Она перестала любить мужчин, когда решила, что она старая.
Временами старая колдунья выходила к людям. Она шла через опасные болота, подставляя себя то комариным укусам и зною, то промозглому холодному дождю, то выбивалась из сил, боролась с сугробами. Всегда находились желающие получить совет, целебные коренья и порошки, узнать судьбу, навести порчу и сглаз или снять их. Зачем она ходила к ним? Она сама не знала. Она не любила людей. Но время от времени она вдруг решала, что ей пора выйти из леса, и собиралась в путь. Накануне она начинала заранее изнывать от скуки, метаться, тоскливо выть, ее существо отчаянно сопротивлялось, она кидалась на мох и грызла его. Но наутро она вставала и шла к людям.

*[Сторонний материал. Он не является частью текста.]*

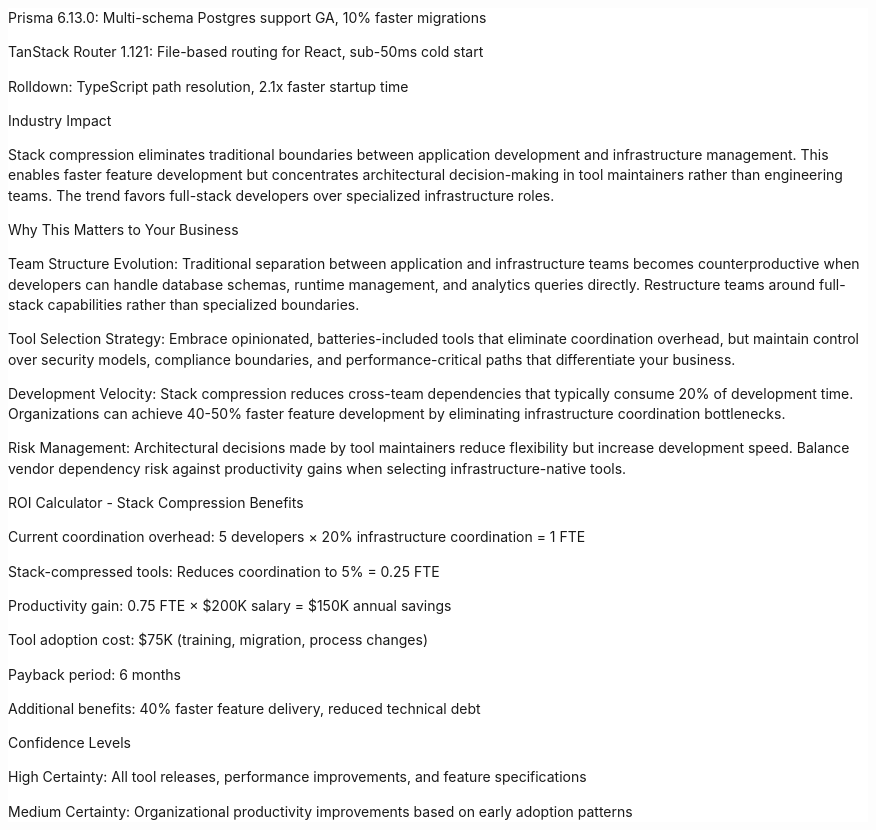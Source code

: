 Prisma 6.13.0: Multi-schema Postgres support GA, 10% faster migrations

TanStack Router 1.121: File-based routing for React, sub-50ms cold start

Rolldown: TypeScript path resolution, 2.1x faster startup time

Industry Impact

Stack compression eliminates traditional boundaries between application development and infrastructure management. This enables faster feature development but concentrates architectural decision-making in tool maintainers rather than engineering teams. The trend favors full-stack developers over specialized infrastructure roles.

Why This Matters to Your Business

Team Structure Evolution: Traditional separation between application and infrastructure teams becomes counterproductive when developers can handle database schemas, runtime management, and analytics queries directly. Restructure teams around full-stack capabilities rather than specialized boundaries.

Tool Selection Strategy: Embrace opinionated, batteries-included tools that eliminate coordination overhead, but maintain control over security models, compliance boundaries, and performance-critical paths that differentiate your business.

Development Velocity: Stack compression reduces cross-team dependencies that typically consume 20% of development time. Organizations can achieve 40-50% faster feature development by eliminating infrastructure coordination bottlenecks.

Risk Management: Architectural decisions made by tool maintainers reduce flexibility but increase development speed. Balance vendor dependency risk against productivity gains when selecting infrastructure-native tools.

ROI Calculator - Stack Compression Benefits

Current coordination overhead: 5 developers × 20% infrastructure coordination = 1 FTE

Stack-compressed tools: Reduces coordination to 5% = 0.25 FTE

Productivity gain: 0.75 FTE × $200K salary = $150K annual savings

Tool adoption cost: $75K (training, migration, process changes)

Payback period: 6 months

Additional benefits: 40% faster feature delivery, reduced technical debt

Confidence Levels

High Certainty: All tool releases, performance improvements, and feature specifications

Medium Certainty: Organizational productivity improvements based on early adoption patterns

У нее был друг. Лесник. Он тоже сбежал от людей и жил в избушке в лесу. Он не верил в то, что она была колдунья, просто считал естественным не любить людское общество. В лесу всегда прожить можно – говорил он. Он настойчиво звал ее жить с ним вместе. Каждый раз, когда они встречались, он надеялся, что в этот раз она пришла навсегда. И умолял ее не уходить, но не отпустить не решался. Он только просил, чтобы она не уходила, не попрощавшись с ним. И она всегда его будила на рассвете или ночью, чтобы сказать «прощай». Она не любила его, поэтому не опутала своими тенетами. Но самое яркое наслаждение, самое невыносимое блаженство она доставляла именно ему. Она не ждала от него ничего, не требовала и не просила, следуя только его желаниям, и ей легко было распознать их. Чем холоднее и спокойнее она была внутри, тем виртуознее она им играла, и он был уверен, что она без памяти влюблена в него. Иногда он причинял ей боль, и естественно не понимал этого, но на все его вопросы она отвечала самым страстным и нежным голосом: «Да, милый, ты прекрасен, я люблю тебя!» Когда он засыпал, она лежала и думала, что же мешало ей быть такой же с теми, которых она действительно любила. Почему она так слепо и безжалостно душила их. Она требовала, ласки и любви, а получив свое, уходила. Страсть несла ее, как помело, и не владела она своими колдовскими чарами, а они владели ей, делая ее кровожадной хищницей, забирающей в любви все и ничего не оставляющей тому, кого любила.
Долго ли продлится эта игра? Наскучит ли она? Или войдет в привычку? Прижимаясь к его теплому боку, она поняла, что получает ту человеческую энергию, без которой, ей, ведьме, не жить. Душить она его не будет, потому что не станет жить с ним, а он, отдыхая от нее неделями или даже месяцами, восстанавливается, свободный, гуляя по лесу. И с жаром встречая ее каждый раз, сам выплескивает через край, одаривает тем, что ей нужно, не надо и высасывать, впиваясь острыми незаметными зубками.
Потеснее прижавшись к нему всем телом, поцеловав его спину, она блаженно заснула. С тем, чтобы, встав до рассвета, разбудить его лаской и исчезнуть.